Le Groupe de la Croisade Eucharistique des doyennés de Goma 1, 2 et 3 a organisé une journée particulière consacrée à la formation, à la spiritualité et au renouvellement des engagements de ses membres. Dénommée « Journée technique», cette activité s’est tenue au Sanctuaire d’adoration de Goma, dans la prière, l’adoration du Saint-Sacrement, l’enseignement et la communion fraternelle.

Réunissant plus de 150 participants, cette journée a rassemblé les différents membres engagés au sein de la Croisade Eucharistique, notamment les aspirants croisés, les responsables des apostolats croisés ainsi que d’autres membres ayant des responsabilités dans le mouvement. Elle a notamment été centrée sur le thème « Quam Singulari », un décret de 1910 relatif à l’âge auquel les enfants peuvent être admis à la première communion.
Fidèle à sa spiritualité profondément eucharistique, la Croisade Eucharistique a voulu faire de cette journée un moment privilégié de rencontre avec le Christ présent dans le Saint-Sacrement.
L’adoration eucharistique a ainsi constitué l’un des temps forts de la rencontre. Pour les organisateurs, cette activité spirituelle s’inscrit directement dans l’identité même du mouvement, qui entend conduire les enfants, les jeunes et les adultes vers une relation plus profonde avec Jésus-Christ à travers l’Eucharistie, la prière et l’engagement chrétien.

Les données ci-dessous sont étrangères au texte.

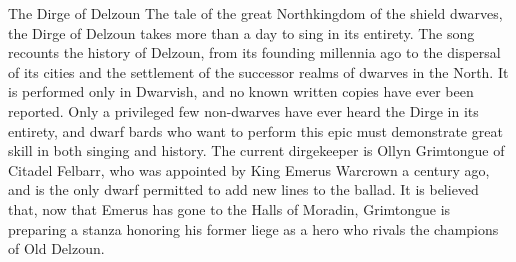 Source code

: \documentclass[10pt,a4paper,twoside,twocolumn,openany,bg=print,nodeprecatedcode]{dndbook}
\begin{document}
\begin{DndComment}{The Dirge of Delzoun}
The tale of the great Northkingdom of the shield dwarves, the Dirge of Delzoun takes more than a day to sing in its entirety. The song recounts the history of Delzoun, from its founding millennia ago to the dispersal of its cities and the settlement of the successor realms of dwarves in the North. It is performed only in Dwarvish, and no known written copies have ever been reported. Only a privileged few non-dwarves have ever heard the Dirge in its entirety, and dwarf bards who want to perform this epic must demonstrate great skill in both singing and history.
The current dirgekeeper is Ollyn Grimtongue of Citadel Felbarr, who was appointed by King Emerus Warcrown a century ago, and is the only dwarf permitted to add new lines to the ballad. It is believed that, now that Emerus has gone to the Halls of Moradin, Grimtongue is preparing a stanza honoring his former liege as a hero who rivals the champions of Old Delzoun.
\end{DndComment}
\end{document}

La journée a également été marquée par la célébration d’une messe d’action de grâce, présidée par le Révérend Père Jérémie Ndakasi, prêtre assomptionniste et ancien membre de la Croisade Eucharistique.

Au-delà de la dimension liturgique, la célébration eucharistique a constitué un moment de rassemblement pour les différents membres du mouvement, venus des doyennés concernés.
Le principal enseignement de cette Journée technique a porté sur « Quam Singulari », décret de la Sacrée Congrégation des Sacrements promulgué sous le pontificat du pape Pie X le 8 août 1910. Ce texte traite notamment de l’admission des enfants à la première communion et rappelle l’importance de l’« âge de raison » dans l’accès aux sacrements de Pénitence et de l’Eucharistie.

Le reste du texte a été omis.